Whoever thought of the idea in the first place didn’t know what they were about anyways. 

***

The first time I 

Learnt how to tie my ghungroos on my 

own, I felt triumphant. 

The string which I

Carefully wound across my ankles tightly and securely

In a perfect bow. 

This time around I 

Didn’t have to wait around for anyone else 

To help me tie them. 

The sound that I

Made reverberated so much better throughout the room

A final rhythm accomplished. 

4, 8, 4 I 

banged my feet like the number of  words 

in each poetic  line. 

At the end I 

Noticed that they didn’t slide off like normal

But stayed in place. 

Now, standing up I 

Felt seasoned, as if I had learnt something

No one could teach. 

4, 8, 4 I 

Realised that the even spaced beat was so

Perfect in its design. 

***

The first time I ate an ice cream, it was a softie in a crunchy waffle cone. When they pressed the waffle paper thin in their flattening machine, it made a crunchy hissing sound as it sizzled. It smelled divine, like the chocolate that my mother kept at the top of the fridge and it had the same scent as her perfume, like vanilla and cinnamon mixed into one delicious slice of heaven. The thick white cream was curled into the deftly crafted cone, and was placed in my hand all in one go. I remember staring at it in wonderment, and then licking it, with just the tip of my tongue tentatively. Testing the waters. It was then that the tastes imploded.
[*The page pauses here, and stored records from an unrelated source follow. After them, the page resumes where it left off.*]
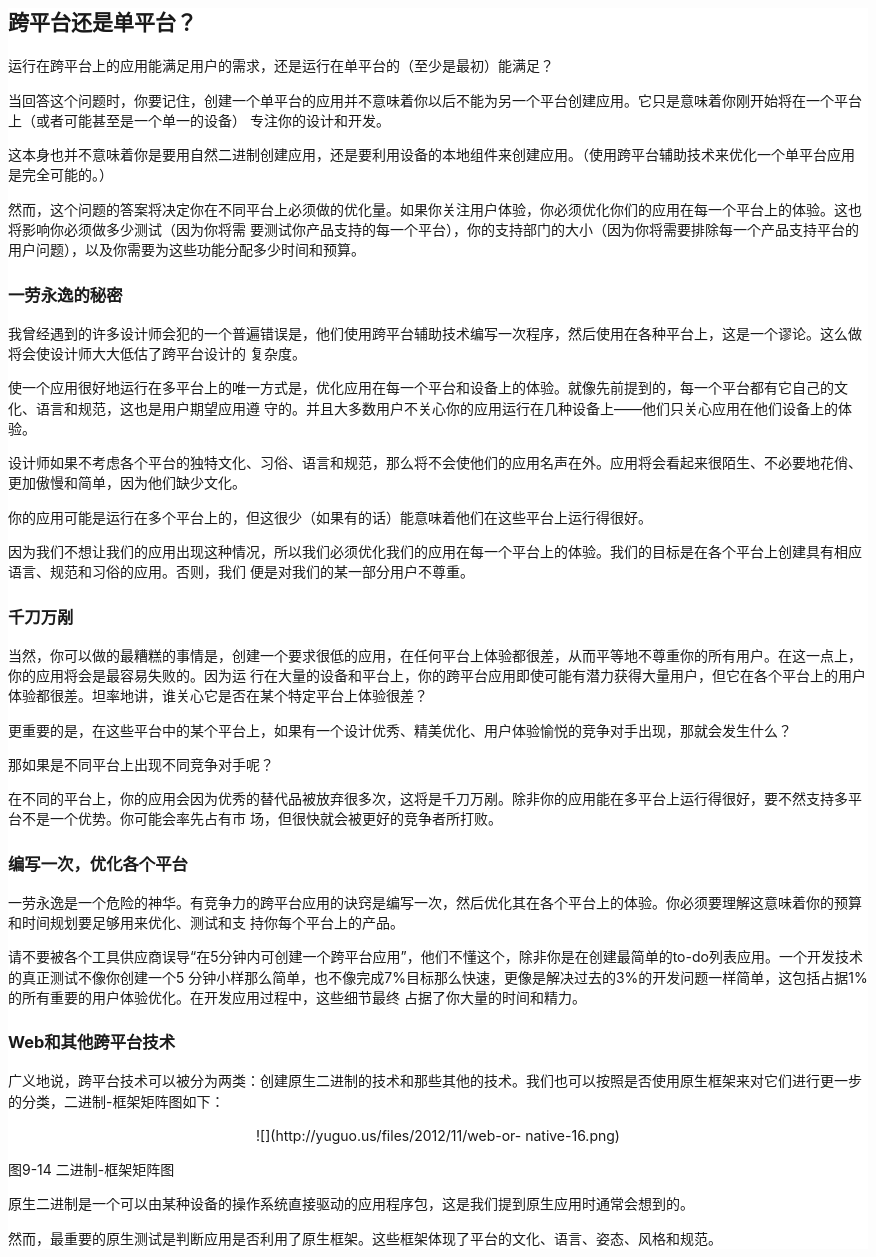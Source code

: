 ##  跨平台还是单平台？

运行在跨平台上的应用能满足用户的需求，还是运行在单平台的（至少是最初）能满足？

当回答这个问题时，你要记住，创建一个单平台的应用并不意味着你以后不能为另一个平台创建应用。它只是意味着你刚开始将在一个平台上（或者可能甚至是一个单一的设备）
专注你的设计和开发。

这本身也并不意味着你是要用自然二进制创建应用，还是要利用设备的本地组件来创建应用。（使用跨平台辅助技术来优化一个单平台应用是完全可能的。）

然而，这个问题的答案将决定你在不同平台上必须做的优化量。如果你关注用户体验，你必须优化你们的应用在每一个平台上的体验。这也将影响你必须做多少测试（因为你将需
要测试你产品支持的每一个平台），你的支持部门的大小（因为你将需要排除每一个产品支持平台的用户问题），以及你需要为这些功能分配多少时间和预算。

###  一劳永逸的秘密

我曾经遇到的许多设计师会犯的一个普遍错误是，他们使用跨平台辅助技术编写一次程序，然后使用在各种平台上，这是一个谬论。这么做将会使设计师大大低估了跨平台设计的
复杂度。

使一个应用很好地运行在多平台上的唯一方式是，优化应用在每一个平台和设备上的体验。就像先前提到的，每一个平台都有它自己的文化、语言和规范，这也是用户期望应用遵
守的。并且大多数用户不关心你的应用运行在几种设备上——他们只关心应用在他们设备上的体验。

设计师如果不考虑各个平台的独特文化、习俗、语言和规范，那么将不会使他们的应用名声在外。应用将会看起来很陌生、不必要地花俏、更加傲慢和简单，因为他们缺少文化。

你的应用可能是运行在多个平台上的，但这很少（如果有的话）能意味着他们在这些平台上运行得很好。

因为我们不想让我们的应用出现这种情况，所以我们必须优化我们的应用在每一个平台上的体验。我们的目标是在各个平台上创建具有相应语言、规范和习俗的应用。否则，我们
便是对我们的某一部分用户不尊重。

###  千刀万剐

当然，你可以做的最糟糕的事情是，创建一个要求很低的应用，在任何平台上体验都很差，从而平等地不尊重你的所有用户。在这一点上，你的应用将会是最容易失败的。因为运
行在大量的设备和平台上，你的跨平台应用即使可能有潜力获得大量用户，但它在各个平台上的用户体验都很差。坦率地讲，谁关心它是否在某个特定平台上体验很差？

更重要的是，在这些平台中的某个平台上，如果有一个设计优秀、精美优化、用户体验愉悦的竞争对手出现，那就会发生什么？

那如果是不同平台上出现不同竞争对手呢？

在不同的平台上，你的应用会因为优秀的替代品被放弃很多次，这将是千刀万剐。除非你的应用能在多平台上运行得很好，要不然支持多平台不是一个优势。你可能会率先占有市
场，但很快就会被更好的竞争者所打败。

###  编写一次，优化各个平台

一劳永逸是一个危险的神华。有竞争力的跨平台应用的诀窍是编写一次，然后优化其在各个平台上的体验。你必须要理解这意味着你的预算和时间规划要足够用来优化、测试和支
持你每个平台上的产品。

请不要被各个工具供应商误导“在5分钟内可创建一个跨平台应用”，他们不懂这个，除非你是在创建最简单的to-do列表应用。一个开发技术的真正测试不像你创建一个5
分钟小样那么简单，也不像完成7%目标那么快速，更像是解决过去的3%的开发问题一样简单，这包括占据1%的所有重要的用户体验优化。在开发应用过程中，这些细节最终
占据了你大量的时间和精力。

###  Web和其他跨平台技术

广义地说，跨平台技术可以被分为两类：创建原生二进制的技术和那些其他的技术。我们也可以按照是否使用原生框架来对它们进行更一步的分类，二进制-框架矩阵图如下：
<p style="text-align: center;"> ![](http://yuguo.us/files/2012/11/web-or-
native-16.png) </p> 图9-14 二进制-框架矩阵图

原生二进制是一个可以由某种设备的操作系统直接驱动的应用程序包，这是我们提到原生应用时通常会想到的。

然而，最重要的原生测试是判断应用是否利用了原生框架。这些框架体现了平台的文化、语言、姿态、风格和规范。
Hints of softness cloyed at my taste buds and the crumbly texture of the cone contrasted the thick luxuriousness of the ice cream. Like two pieces of a puzzle which fit together just right.  I became bolder, I took larger licks, like a dog licking a bone. The flavours and textures travelled down my throat deftly, as a fast flowing river travelled down a mountain and pooled in a glacier of comfort right at the pit of my stomach. I made quick work of it then, until sticky smears of leftover ice cream coated the sides of my mouth and lips. I smiled the whole time because ice cream tasted like my favourite thing in the whole world. It tasted like coming home. 

***

The first time I opened a book to actually read it, I read it out loud because I didn’t know it was possible to read it silently in my brain. 

The first time I read a book, I stopped for 2 seconds at all the full stops, and 1 second at all the commas because my school librarian made me promise to do so. 
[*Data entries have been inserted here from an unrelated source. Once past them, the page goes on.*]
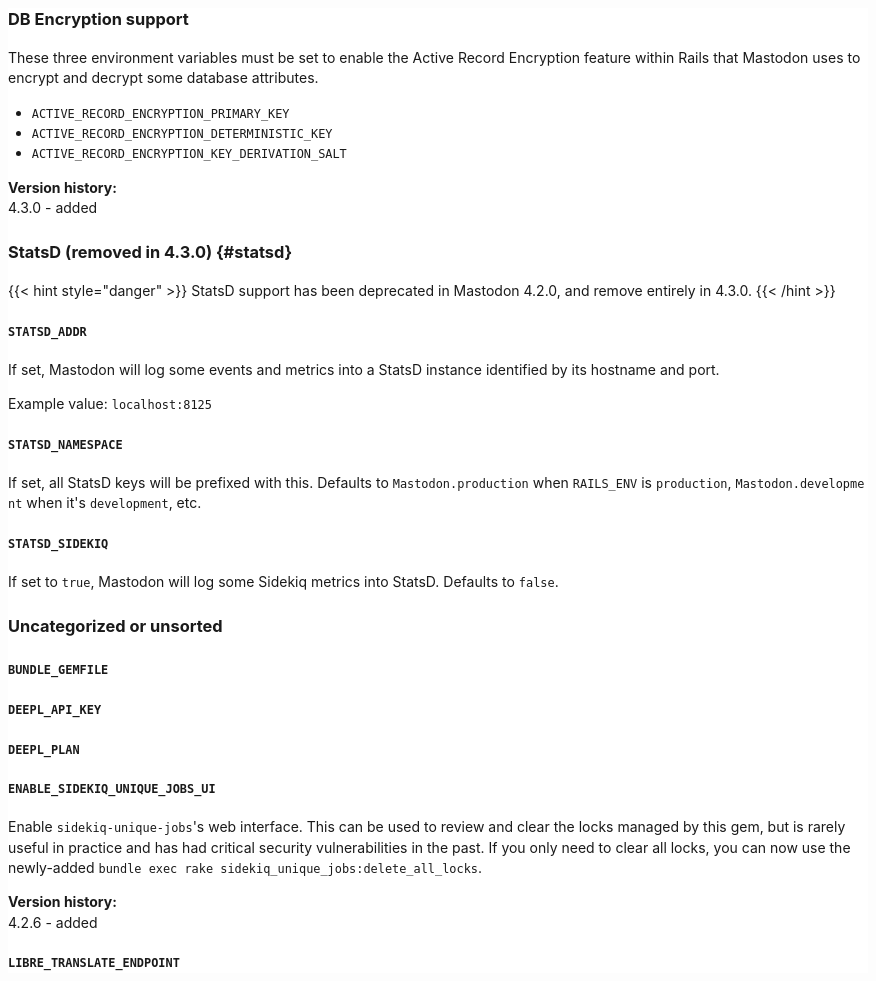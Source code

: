 ### DB Encryption support

These three environment variables must be set to enable the Active Record
Encryption feature within Rails that Mastodon uses to encrypt and decrypt some
database attributes.

- `ACTIVE_RECORD_ENCRYPTION_PRIMARY_KEY`
- `ACTIVE_RECORD_ENCRYPTION_DETERMINISTIC_KEY`
- `ACTIVE_RECORD_ENCRYPTION_KEY_DERIVATION_SALT`

**Version history:**\
4.3.0 - added

### StatsD (removed in 4.3.0) {#statsd}

{{< hint style="danger" >}}
StatsD support has been deprecated in Mastodon 4.2.0, and remove entirely in 4.3.0.
{{< /hint >}}

#### `STATSD_ADDR`

If set, Mastodon will log some events and metrics into a StatsD instance identified by its hostname and port.

Example value: `localhost:8125`

#### `STATSD_NAMESPACE`

If set, all StatsD keys will be prefixed with this. Defaults to `Mastodon.production` when `RAILS_ENV` is `production`, `Mastodon.development` when it's `development`, etc.

#### `STATSD_SIDEKIQ`

If set to `true`, Mastodon will log some Sidekiq metrics into StatsD. Defaults to `false`.

### Uncategorized or unsorted

#### `BUNDLE_GEMFILE`

#### `DEEPL_API_KEY`

#### `DEEPL_PLAN`

#### `ENABLE_SIDEKIQ_UNIQUE_JOBS_UI`

Enable `sidekiq-unique-jobs`'s web interface. This can be used to review and clear the locks managed by this gem, but is rarely useful in practice and has had critical security vulnerabilities in the past.
If you only need to clear all locks, you can now use the newly-added `bundle exec rake sidekiq_unique_jobs:delete_all_locks`.

**Version history:**\
4.2.6 - added

#### `LIBRE_TRANSLATE_ENDPOINT`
The first time I read a book, I only actually read it because we had to for a 2nd grade school project, so I marked out all my favourite parts in brightly coloured post-its which made it look like a colourful garden from the outside. 

The first time I read a book, the distinctive smell that I now associate with books was something I didn’t recognise and now I wonder if someone can bottle up that scent so I can keep it with me forever. 

The first time I read a book, I loved it so much that I never stopped reading again.